A nice family movie featuring a 15-year-old Keira Knightley.
27 December 2004
Warning: Spoilers
(No spoilers in the first two paragraphs.) Princess of Thieves (2001) takes the Robin Hood story one step forward. As the movie starts we see a very young Gwyn, Robin's daughter, waking in the morning and, as she goes about her routine, she turns into progressively older girls until we see the Gwen of this movie, Keira Knightly at 15. It was a good way to show the transition in just a minute or so of screen time. We find out that she has not seen Robin, her dad, in some time and eagerly awaited his arrival.

What I liked about the development of the story is that young Gwen did not kick butt right away, after she decided to follow in her dad's footsteps. She made mistakes, sometimes getting others in trouble, but gradually learned how to harness her eagerness and wait for the right moments to take action. Even though she was only 15, a point dwelled on in the DVD's making of special, she was quite an accomplished actress, and held her own against the likes of Malcolm McDowell who plays the Sheriff of Nottingham, and Stuart Wilson who was Robin Hood.
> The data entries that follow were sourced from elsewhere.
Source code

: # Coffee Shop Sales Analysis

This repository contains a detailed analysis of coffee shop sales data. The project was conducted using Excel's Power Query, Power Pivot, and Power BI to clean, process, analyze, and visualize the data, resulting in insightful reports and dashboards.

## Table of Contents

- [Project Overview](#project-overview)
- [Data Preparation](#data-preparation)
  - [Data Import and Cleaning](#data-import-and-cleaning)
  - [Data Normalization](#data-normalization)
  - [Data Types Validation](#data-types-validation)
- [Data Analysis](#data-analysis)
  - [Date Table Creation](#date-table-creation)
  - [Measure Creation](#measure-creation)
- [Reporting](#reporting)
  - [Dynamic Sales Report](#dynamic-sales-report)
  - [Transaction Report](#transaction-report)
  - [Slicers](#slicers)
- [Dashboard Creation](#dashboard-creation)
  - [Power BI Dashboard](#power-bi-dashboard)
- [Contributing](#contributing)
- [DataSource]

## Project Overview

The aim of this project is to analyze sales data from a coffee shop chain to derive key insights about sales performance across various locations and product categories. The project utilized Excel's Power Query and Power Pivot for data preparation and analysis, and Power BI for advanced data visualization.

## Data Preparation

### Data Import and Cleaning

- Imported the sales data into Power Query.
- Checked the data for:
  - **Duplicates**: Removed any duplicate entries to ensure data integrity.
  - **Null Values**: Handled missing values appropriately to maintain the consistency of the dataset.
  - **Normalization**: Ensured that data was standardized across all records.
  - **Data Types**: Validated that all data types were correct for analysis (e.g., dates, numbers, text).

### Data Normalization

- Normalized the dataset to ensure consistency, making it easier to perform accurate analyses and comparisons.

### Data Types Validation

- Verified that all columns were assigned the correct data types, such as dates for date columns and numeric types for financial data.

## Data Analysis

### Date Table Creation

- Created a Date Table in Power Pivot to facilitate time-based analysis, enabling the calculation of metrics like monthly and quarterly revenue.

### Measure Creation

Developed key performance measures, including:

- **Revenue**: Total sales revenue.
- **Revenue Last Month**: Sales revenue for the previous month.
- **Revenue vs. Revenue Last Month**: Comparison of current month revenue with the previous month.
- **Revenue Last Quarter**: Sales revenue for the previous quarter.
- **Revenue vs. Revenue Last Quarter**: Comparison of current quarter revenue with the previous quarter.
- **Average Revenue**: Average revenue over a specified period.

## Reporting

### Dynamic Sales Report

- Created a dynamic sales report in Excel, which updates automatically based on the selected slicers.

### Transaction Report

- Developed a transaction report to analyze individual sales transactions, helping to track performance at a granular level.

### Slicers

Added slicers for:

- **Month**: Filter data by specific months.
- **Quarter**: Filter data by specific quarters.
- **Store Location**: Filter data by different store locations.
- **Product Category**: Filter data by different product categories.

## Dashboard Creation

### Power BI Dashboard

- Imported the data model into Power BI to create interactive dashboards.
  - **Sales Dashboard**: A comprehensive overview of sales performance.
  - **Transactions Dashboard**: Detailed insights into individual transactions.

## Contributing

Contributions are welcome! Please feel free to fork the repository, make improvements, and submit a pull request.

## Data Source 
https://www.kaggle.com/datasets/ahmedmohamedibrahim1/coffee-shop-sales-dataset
SPOILERS in the remaining comments. There is a conflict between the King's evil brother, and the King's illegitimate son, the young Prince, for the Crown. Against her father's wishes, Gwen cuts her hair short to be taken for a young boy, and sets out to save her captured dad. Along the way she and the young Prince get together, they help each other, eventually the evil brother is brought down and the Prince becomes the new King. Robin Hood, now a 50-ish man, is saved. The young King wishes Gwen could be his queen, but as a commoner she cannot. So he vows to never get married.